Lawmakers wrestled Tuesday with how to define and respond to cyberattacks on the U.S. after recent hacks by North Korea and supporters of the Islamic State terrorist movement,

“If you have a cyber Pearl Harbor, is that an act of war?” said Rep. Gerald Connolly, Virginia Democrat, at a briefing the House Foreign Affairs Committee held to get up to speed on the issue.

Officials from the State Department, Treasury Department and Homeland Security Department all declined to say whether the Sony hack qualified as an act of terrorism

Rep. Ted Poe, Texas Republican, said he thought it was terrorism and said it should earn North Korea a place on the U.S.’s list of state sponsors of terrorism.

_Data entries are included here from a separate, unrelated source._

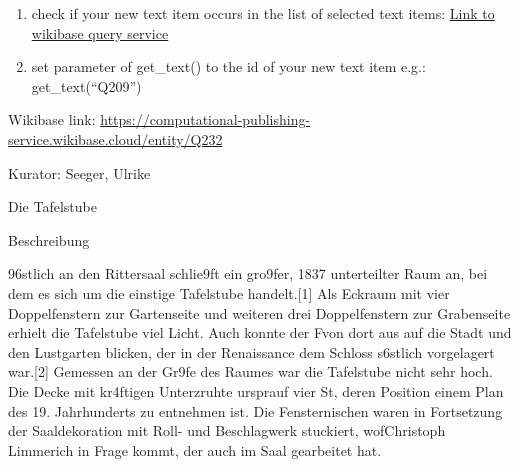 \documentclass[
  letterpaper,
]{book}
\begin{document}
\begin{enumerate}
\def\labelenumi{\arabic{enumi}.}
\setcounter{enumi}{1}
\item
  check if your new text item occurs in the list of selected text items:
  \href{https://computational-publishing-service.wikibase.cloud/query/\#PREFIX\%20cps\%3A\%20\%3Chttps\%3A\%2F\%2Fcomputational-publishing-service.wikibase.cloud\%2Fentity\%2F\%3E\%0APREFIX\%20cpss\%3A\%20\%3Chttps\%3A\%2F\%2Fcomputational-publishing-service.wikibase.cloud\%2Fentity\%2Fstatement\%2F\%3E\%0APREFIX\%20cpsv\%3A\%20\%3Chttps\%3A\%2F\%2Fcomputational-publishing-service.wikibase.cloud\%2Fvalue\%2F\%3E\%0APREFIX\%20cpspt\%3A\%20\%3Chttps\%3A\%2F\%2Fcomputational-publishing-service.wikibase.cloud\%2Fprop\%2Fdirect\%2F\%3E\%0APREFIX\%20cpsp\%3A\%20\%3Chttps\%3A\%2F\%2Fcomputational-publishing-service.wikibase.cloud\%2Fprop\%2F\%3E\%0APREFIX\%20cpsps\%3A\%20\%3Chttps\%3A\%2F\%2Fcomputational-publishing-service.wikibase.cloud\%2Fprop\%2Fstatement\%2F\%3E\%0APREFIX\%20cpspq\%3A\%20\%3Chttps\%3A\%2F\%2Fcomputational-publishing-service.wikibase.cloud\%2Fprop\%2Fqualifier\%2F\%3E\%0A\%0ASELECT\%20\%3FtextItem\%20\%3FkuratorLabel\%20\%3FtextUrl\%0AWHERE\%0A\%7B\%0A\%20\%20\%3FtextItem\%20cpsp\%3AP46\%20\%3FkuratorStatement.\%20\%0A\%20\%20\%3FkuratorStatement\%20cpsps\%3AP46\%20\%3FkuratorItem.\%20\%0A\%20\%20\%3FkuratorItem\%20rdfs\%3Alabel\%20\%3FkuratorLabel.\%0A\%20\%20\%3FtextItem\%20cpsp\%3AP57\%20\%3Furlstatement.\%20\%0A\%20\%20\%3Furlstatement\%20cpsps\%3AP57\%20\%3FtextUrl.\%20\%0A\%7D}{Link
  to wikibase query service}
\item
  set parameter of get\_text() to the id of your new text item e.g.:
  get\_text(``Q209'')
\end{enumerate}

Wikibase link:
\url{https://computational-publishing-service.wikibase.cloud/entity/Q232}

Kurator: Seeger, Ulrike

Die Tafelstube

Beschreibung

\x96stlich an den Rittersaal schlie\x9ft ein gro\x9fer, 1837
unterteilter Raum an, bei dem es sich um die einstige Tafelstube
handelt.{[}1{]} Als Eckraum mit vier Doppelfenstern zur Gartenseite und
weiteren drei Doppelfenstern zur Grabenseite erhielt die Tafelstube viel
Licht. Auch konnte der F\xbcrst von dort aus auf die Stadt und den
Lustgarten blicken, der in der Renaissance dem Schloss
s\xbcd{}\xb6stlich vorgelagert war.{[}2{]} Gemessen an der
Gr\x9fe des Raumes war die Tafelstube nicht sehr hoch. Die
Decke mit kr\xa4ftigen Unterz\xbcgen ruhte
urspr\xbcnglich auf vier St\xbctzen, deren Position einem Plan
des 19. Jahrhunderts zu entnehmen ist. Die Fensternischen waren in
Fortsetzung der Saaldekoration mit Roll- und Beschlagwerk stuckiert,
wof\xbcr Christoph Limmerich in Frage kommt, der auch im Saal
gearbeitet hat.
\end{document}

“I don’t know why we are so timid in doing that, it seems like the right thing to do, the logical thing to do,” he said. “I hope the State Department eventually makes up its mind before more of these attacks occur against the United States.”

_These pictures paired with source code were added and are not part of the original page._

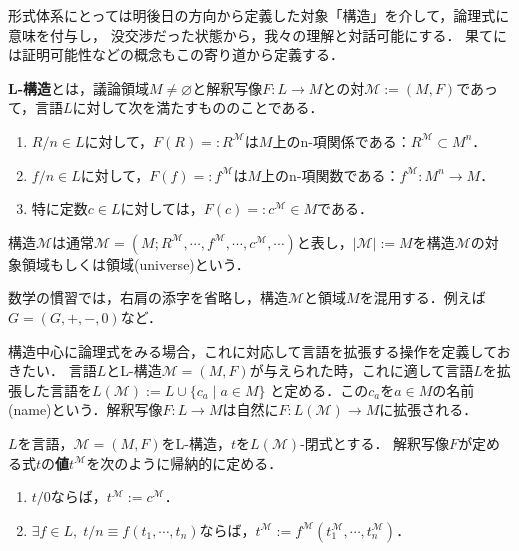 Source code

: \documentclass[uplatex, dvipdfmx]{jsreport}
\begin{document}
\begin{screen}
    形式体系にとっては明後日の方向から定義した対象「構造」を介して，論理式に意味を付与し，
    没交渉だった状態から，我々の理解と対話可能にする．
    果てには証明可能性などの概念もこの寄り道から定義する．
\end{screen}

\begin{definition}[structure]
    \textbf{L-構造}とは，議論領域$M\ne\varnothing$と解釈写像$F:L\to M$との対$\mathcal{M}:=(M,F)$であって，言語$L$に対して次を満たすもののことである．
    \begin{enumerate}
        \item $R/n\in L$に対して，$F(R)=:R^\mathcal{M}$は$M$上のn-項関係である：$R^\mathcal{M}\subset M^n$．
        \item $f/n\in L$に対して，$F(f)=:f^\mathcal{M}$は$M$上のn-項関数である：$f^\mathcal{M}:M^n\to M$．
        \item 特に定数$c\in L$に対しては，$F(c)=:c^\mathcal{M}\in M$である．
    \end{enumerate}
    構造$\mathcal{M}$は通常$\mathcal{M}=(M;R^\mathcal{M},\cdots,f^\mathcal{M},\cdots,c^\mathcal{M},\cdots)$と表し，$|\mathcal{M}|:=M$を構造$\mathcal{M}$の対象領域もしくは領域(universe)という．
\end{definition}
\begin{remark}
    数学の慣習では，右肩の添字を省略し，構造$\mathcal{M}$と領域$M$を混用する．例えば$G=(G,+,-,0)$など．
\end{remark}

構造中心に論理式をみる場合，これに対応して言語を拡張する操作を定義しておきたい．
言語$L$とL-構造$\mathcal{M}=(M,F)$が与えられた時，これに適して言語$L$を拡張した言語を$L(\mathcal{M}):=L\cup\{c_a\mid a\in M\}$
と定める．この$c_a$を$a\in M$の名前(name)という．解釈写像$F:L\to M$は自然に$F:L(\mathcal{M})\to M$に拡張される．

\begin{definition}
    $L$を言語，$\mathcal{M}=(M,F)$をL-構造，$t$を$L(\mathcal{M})$-閉式とする．
    解釈写像$F$が定める式$t$の\textbf{値}$t^\mathcal{M}$を次のように帰納的に定める．
    \begin{enumerate}
        \item $t/0$ならば，$t^\mathcal{M}:=c^\mathcal{M}$．
        \item $\exists f\in L,\; t/n\equiv f(t_1,\cdots,t_n)$ならば，$t^\mathcal{M}:=f^\mathcal{M}(t^\mathcal{M}_1,\cdots,t^\mathcal{M}_n)$．
    \end{enumerate}
\end{definition}
\end{document}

As retaliation for “The Interview,” a movie depicting the assassination of Kim Jong-un, the North Korean government hacked into Sony Pictures’ computer systems late last year and leaked embarrassing emails. The hackers also threatened violence in any movie theater that showed the movie, prompting the studio to pull its release — though it later released it online and in some independently owned theaters.

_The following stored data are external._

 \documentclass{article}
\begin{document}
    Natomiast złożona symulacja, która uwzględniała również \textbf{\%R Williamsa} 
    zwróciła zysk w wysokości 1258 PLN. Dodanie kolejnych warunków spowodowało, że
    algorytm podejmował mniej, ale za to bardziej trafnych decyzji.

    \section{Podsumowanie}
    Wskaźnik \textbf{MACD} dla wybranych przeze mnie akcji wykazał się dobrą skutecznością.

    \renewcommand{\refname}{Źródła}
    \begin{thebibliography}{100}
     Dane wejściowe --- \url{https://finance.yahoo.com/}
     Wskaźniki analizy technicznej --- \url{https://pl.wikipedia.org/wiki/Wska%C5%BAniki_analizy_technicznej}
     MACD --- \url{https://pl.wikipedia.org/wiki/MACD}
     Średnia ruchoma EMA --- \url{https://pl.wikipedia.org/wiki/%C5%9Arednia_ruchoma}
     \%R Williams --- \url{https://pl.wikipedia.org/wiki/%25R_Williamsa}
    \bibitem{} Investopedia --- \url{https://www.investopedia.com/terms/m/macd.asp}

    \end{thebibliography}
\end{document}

SEE ALSO: U.S. Central Command Twitter account hacked: ‘ISIS is already here’


The Obama administration has definitively said North Korea was responsible for the hack, and last week the president issued an executive order placing new sanctions on the country.

President Obama, meanwhile, announced a new push Tuesday to win passage of cybersecurity legislation that he said would promote more cooperation and information sharing between the government and private sector.

The bill will urge private entities to share any cyberthreat information with the Department of Homeland Security and other federal agencies. In exchange, companies will be eligible for targeted liability protection if they also take steps to protect Americans’ private information, White House officials said.

The White House announced a summit on cybersecurity and consumer protection to be held at Stanford University next month.

Some lawmakers had specific ideas for more retaliation against those who sponsor cyberattacks. Rep. Brad Sherman, California Democrat, said the U.S. should find a way to broadcast “The Interview” into North Korea.

“I can’t think of anything we can do for $8 million that would better express our dedication to the First Amendment and pose difficulties for the North Korean regime,” he said, adding that he would show them the director’s cut of the movie, which includes a more gruesome scene of the North Korean leader being killed.

The administration said it is investigating the breach of U.S. Central Command’s Twitter and YouTube accounts by hackers. Backers of the Islamic State claimed credit for using the accounts to post warnings to U.S. troops to watch their backs.

No military or confidential information was compromised, said Brig. Gen. Gregory J. Touhill, deputy assistant secretary for cybersecurity operations and programs at the Department of Homeland Security.